By Carrie Martin, Customer Service Manager
So often we miss the best biographies because the subjects are not famous. Our culture loves “the name” but we often miss the substance. However, in Sioux Center Sudan by Jeff Barker, Arlene Schuiteman is the name and the substance. The author originally had in mind to write about the life of Betty Green, the first female pilot to join the Missionary Aviation Fellowship. He went to talk with Arlene about Betty because she had known Betty on the mission field. After the conversation, Jeff was so taken with Arlene and her story that he switched gears and wrote a play about Arlene’s life as a missionary nurse in Africa instead. Thus began a long-term friendship that resulted in this book.

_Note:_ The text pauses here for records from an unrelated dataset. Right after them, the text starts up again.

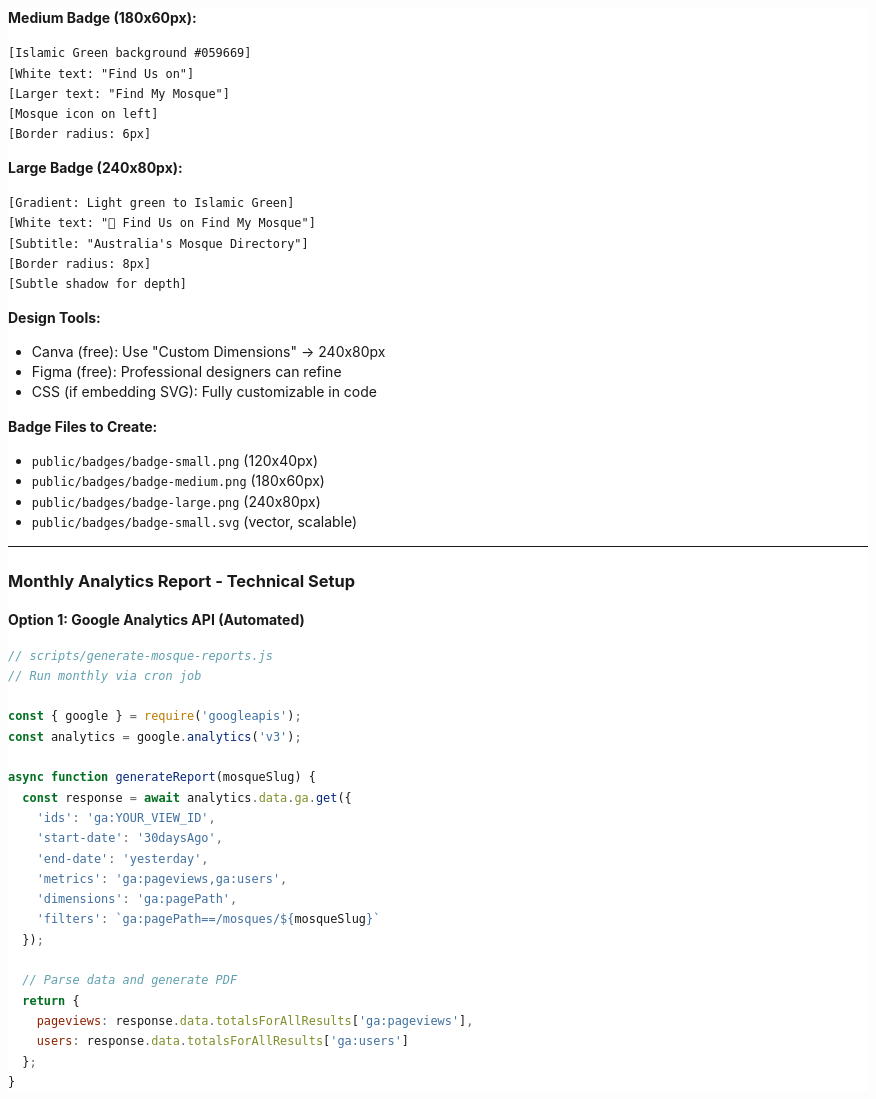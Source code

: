 **Medium Badge (180x60px):**
```
[Islamic Green background #059669]
[White text: "Find Us on"]
[Larger text: "Find My Mosque"]
[Mosque icon on left]
[Border radius: 6px]
```

**Large Badge (240x80px):**
```
[Gradient: Light green to Islamic Green]
[White text: "🕌 Find Us on Find My Mosque"]
[Subtitle: "Australia's Mosque Directory"]
[Border radius: 8px]
[Subtle shadow for depth]
```

**Design Tools:**
- Canva (free): Use "Custom Dimensions" → 240x80px
- Figma (free): Professional designers can refine
- CSS (if embedding SVG): Fully customizable in code

**Badge Files to Create:**
- `public/badges/badge-small.png` (120x40px)
- `public/badges/badge-medium.png` (180x60px)
- `public/badges/badge-large.png` (240x80px)
- `public/badges/badge-small.svg` (vector, scalable)

---

### Monthly Analytics Report - Technical Setup

**Option 1: Google Analytics API (Automated)**

```javascript
// scripts/generate-mosque-reports.js
// Run monthly via cron job

const { google } = require('googleapis');
const analytics = google.analytics('v3');

async function generateReport(mosqueSlug) {
  const response = await analytics.data.ga.get({
    'ids': 'ga:YOUR_VIEW_ID',
    'start-date': '30daysAgo',
    'end-date': 'yesterday',
    'metrics': 'ga:pageviews,ga:users',
    'dimensions': 'ga:pagePath',
    'filters': `ga:pagePath==/mosques/${mosqueSlug}`
  });

  // Parse data and generate PDF
  return {
    pageviews: response.data.totalsForAllResults['ga:pageviews'],
    users: response.data.totalsForAllResults['ga:users']
  };
}
```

Arlene in her nurse’s uniform (1954)
Sioux Center Sudan is about Arlene’s calling to medical missions among the primitive Nuer tribe in the South Sudan during the mid-1950s. She wrestles with having to leave her tight knit farm family to follow God, struggles to learn a language that wasn’t even written down, tries to withstand the overwhelming medical and spiritual needs surrounding her, and deals with fatigue and disillusionment pressing in on all sides. As Jeff Barker writes,
Arlene lived against what F. B. Meyers called “the perpetual chafe of human sorrow.” Arlene was contemplating dark mysteries of the human condition, while at the same time rejoicing in her belief that God was good all the time. Miraculously, she was able to embrace both human sorrow and a good God. She had practiced living with dissonance every day at the clinic as she faced birth and death, healing and decay, comfort and pain. Arlene believed that the depth of her contemplation was leading somewhere. Despite her terrible weariness and temptation to despair, she still had hope.

Jɔk Jak and Arlene (1956)
Sioux Center Sudan deftly navigates the cultural, contextualization issues that surrounded missions long before there were buzz words to capture them. One situation I found particularly moving was when Arlene delivered the baby of a Muslim woman who had undergone female genital mutilation (FGM) as a young girl. The author takes us through in harrowing detail the circumcision ceremony itself, which is jarring but necessary to help the reader glimpse the reality of that “perpetual chafe of human sorrow” mentioned above. The Muslim culture valued the practice as it guaranteed the virginity of a woman on her wedding day and the sexual pleasure of her husband. The British government, however, had outlawed it. Arlene stood at the intersection of the power of cultural mores, government edicts, and her own sense of compassion for this precious new mother.

Carrying water at sunrise
As the book progresses, Arlene must deal with Sudan’s descent into civil war which eventually leads to her and her co-missionaries’ expulsion from Sudan by the Muslim government, making a seeming mockery of their work and sacrifice among the Nuer people. After eight years of total dedication, her hard work all seemed worthless. Arlene would never set foot again in the Sudan. But all of her pain forged a theology of suffering which Arlene expressed in the following paragraphs scribbled into her diary:
God, who could have saved us without crosses, has not wished to do so. The operation of grace, which detaches us from ourselves and which uproots our self-love, cannot, without a miracle of grace, avoid being painful.
God prepares a series of happenings which detaches us little by little from creatures, and at last tears us away from ourselves. Painful operation… painful but done in love with skill! He makes us weep.
Then, during the book’s triumphant pinnacle moment after many years and many miles, God engineers a reunion in Sioux Center, Iowa, between Arlene and the descendants of those same Nuer people she loved and thought she had lost.
Fewer and fewer of us have grandparents who are healthy enough or open enough to tell us their stories. Even fewer of us value the wisdom and witness of aging saints. It’s hard for busy people to slow down enough to listen to their thoughts and opinions. If it’s not trending, we don’t have time for it. If a story hasn’t been deemed “screen worthy,” we don’t give it a chance. I challenge you to give this story a chance. There is no substitute for the witness who testifies at the end of their life to the Lord’s goodness, after the evil one has shot all his arrows and exhausted all his strength against that life. So put down your cell phone, drop the remote, and let Arlene mentor you in being a disciple of Jesus Christ. You will find Sioux Center Sudan’s honesty refreshing; you will find the humility strengthening; you will find the beauty of spirit enlivening. Get to know Arlene, her story, and her Lord. You’ll see why the author was compelled to leave his original trajectory and do the same.
“Now that I am old and gray, do not abandon me, O God. Let me proclaim your power to this new generation, your mighty miracles to all who come after me” (Psalm 71:18, NLT).
Carrie Martin lives in the seaside town of Gloucester, Massachusetts, and serves as a Customer Service Manager at Hendrickson Publishers. She is an active member of her church, loves playing music and singing hymns, and will definitely beat you in a one-on-one game of basketball. Carrie is also good friends with Arlene Scheiteman and Jeff Barker, the author of Sioux Center Sudan, and is a major reason why Hendrickson Publishers decided to publish this important work.